Exercise details | Among the records below, how many lines contain the word "Tabelle"? The answer is a single number.

BEGIN

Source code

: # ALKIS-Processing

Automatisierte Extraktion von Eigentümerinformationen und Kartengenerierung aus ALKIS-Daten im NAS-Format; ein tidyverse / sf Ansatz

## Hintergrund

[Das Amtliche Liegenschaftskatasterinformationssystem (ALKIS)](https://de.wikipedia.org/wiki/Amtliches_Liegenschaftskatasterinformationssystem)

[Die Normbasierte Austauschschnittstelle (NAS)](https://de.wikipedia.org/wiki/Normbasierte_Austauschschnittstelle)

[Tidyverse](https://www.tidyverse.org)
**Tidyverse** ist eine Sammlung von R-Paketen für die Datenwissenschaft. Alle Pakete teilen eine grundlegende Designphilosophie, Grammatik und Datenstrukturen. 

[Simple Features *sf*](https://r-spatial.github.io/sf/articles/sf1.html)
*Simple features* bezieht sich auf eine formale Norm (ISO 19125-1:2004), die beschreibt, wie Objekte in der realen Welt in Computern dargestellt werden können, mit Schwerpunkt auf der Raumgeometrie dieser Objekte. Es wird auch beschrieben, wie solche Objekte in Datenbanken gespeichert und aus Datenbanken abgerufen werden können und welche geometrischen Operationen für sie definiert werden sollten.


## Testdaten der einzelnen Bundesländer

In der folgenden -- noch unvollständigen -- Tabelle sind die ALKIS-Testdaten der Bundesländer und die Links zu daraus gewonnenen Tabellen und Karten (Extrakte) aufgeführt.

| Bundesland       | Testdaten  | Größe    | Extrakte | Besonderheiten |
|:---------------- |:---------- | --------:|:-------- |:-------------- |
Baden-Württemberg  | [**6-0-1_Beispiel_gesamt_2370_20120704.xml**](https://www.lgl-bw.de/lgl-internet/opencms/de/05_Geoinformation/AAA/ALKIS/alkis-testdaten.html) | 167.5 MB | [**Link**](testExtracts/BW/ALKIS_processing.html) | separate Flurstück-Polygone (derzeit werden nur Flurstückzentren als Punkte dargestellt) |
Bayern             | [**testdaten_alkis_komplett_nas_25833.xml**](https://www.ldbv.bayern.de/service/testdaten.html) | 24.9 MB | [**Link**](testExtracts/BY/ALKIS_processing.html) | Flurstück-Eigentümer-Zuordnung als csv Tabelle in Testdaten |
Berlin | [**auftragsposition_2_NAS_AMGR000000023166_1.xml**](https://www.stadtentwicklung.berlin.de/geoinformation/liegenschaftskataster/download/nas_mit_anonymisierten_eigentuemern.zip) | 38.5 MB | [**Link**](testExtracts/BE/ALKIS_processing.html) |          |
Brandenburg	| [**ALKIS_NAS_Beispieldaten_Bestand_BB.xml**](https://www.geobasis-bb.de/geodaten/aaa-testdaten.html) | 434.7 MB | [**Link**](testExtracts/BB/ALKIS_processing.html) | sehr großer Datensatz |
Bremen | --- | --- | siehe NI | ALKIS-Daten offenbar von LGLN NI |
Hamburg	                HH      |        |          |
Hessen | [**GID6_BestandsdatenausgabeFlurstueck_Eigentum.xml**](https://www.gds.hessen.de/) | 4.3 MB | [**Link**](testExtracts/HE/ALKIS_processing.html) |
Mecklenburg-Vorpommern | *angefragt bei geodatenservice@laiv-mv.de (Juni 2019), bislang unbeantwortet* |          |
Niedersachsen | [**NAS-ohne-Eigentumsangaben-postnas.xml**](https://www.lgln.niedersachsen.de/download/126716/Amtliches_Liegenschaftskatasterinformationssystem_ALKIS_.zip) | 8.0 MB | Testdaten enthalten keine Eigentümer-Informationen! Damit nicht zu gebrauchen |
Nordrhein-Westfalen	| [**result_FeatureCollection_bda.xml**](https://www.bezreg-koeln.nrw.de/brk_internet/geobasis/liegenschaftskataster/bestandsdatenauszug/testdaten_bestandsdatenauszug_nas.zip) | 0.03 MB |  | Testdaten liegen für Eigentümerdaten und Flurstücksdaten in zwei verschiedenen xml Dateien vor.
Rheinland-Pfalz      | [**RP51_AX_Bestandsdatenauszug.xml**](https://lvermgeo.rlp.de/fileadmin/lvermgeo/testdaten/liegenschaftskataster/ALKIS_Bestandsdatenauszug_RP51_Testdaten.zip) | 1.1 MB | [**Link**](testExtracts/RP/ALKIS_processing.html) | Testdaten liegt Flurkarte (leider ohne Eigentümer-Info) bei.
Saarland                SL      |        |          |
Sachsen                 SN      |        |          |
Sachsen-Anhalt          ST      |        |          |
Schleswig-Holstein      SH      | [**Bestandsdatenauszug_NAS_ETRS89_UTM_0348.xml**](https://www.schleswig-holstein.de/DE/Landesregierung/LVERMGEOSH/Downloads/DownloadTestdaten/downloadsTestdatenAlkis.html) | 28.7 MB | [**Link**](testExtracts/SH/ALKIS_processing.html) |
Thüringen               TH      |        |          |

END

Your response | 2